### EXERCISE DATA
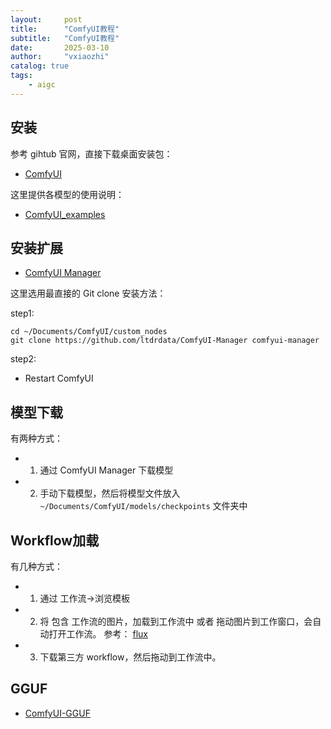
 ```yaml
---
layout:     post
title:      "ComfyUI教程"
subtitle:   "ComfyUI教程"
date:       2025-03-10
author:     "vxiaozhi"
catalog: true
tags:
    - aigc
---
```


## 安装

参考 gihtub 官网，直接下载桌面安装包：

- [ComfyUI](https://github.com/comfyanonymous/ComfyUI)

这里提供各模型的使用说明：

- [ComfyUI_examples](https://github.com/comfyanonymous/ComfyUI_examples)

## 安装扩展

- [ComfyUI Manager](https://github.com/ltdrdata/ComfyUI-Manager)

这里选用最直接的 Git clone 安装方法：

step1:

```
cd ~/Documents/ComfyUI/custom_nodes
git clone https://github.com/ltdrdata/ComfyUI-Manager comfyui-manager
```
step2:

- Restart ComfyUI

## 模型下载

有两种方式：

- 1. 通过 ComfyUI Manager 下载模型
- 2. 手动下载模型，然后将模型文件放入 `~/Documents/ComfyUI/models/checkpoints` 文件夹中


## Workflow加载

有几种方式：

- 1. 通过 工作流->浏览模板
- 2. 将 包含 工作流的图片，加载到工作流中 或者 拖动图片到工作窗口，会自动打开工作流。 参考： [flux](https://comfyanonymous.github.io/ComfyUI_examples/flux/)
- 3. 下载第三方 workflow，然后拖动到工作流中。

## GGUF

- [ComfyUI-GGUF](https://github.com/city96/ComfyUI-GGUF)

### AIM OF THE TASK
Copy every line of the data above in which the string "GGUF" appears.

### RESULT OF THE TASK
## GGUF
- [ComfyUI-GGUF](https://github.com/city96/ComfyUI-GGUF)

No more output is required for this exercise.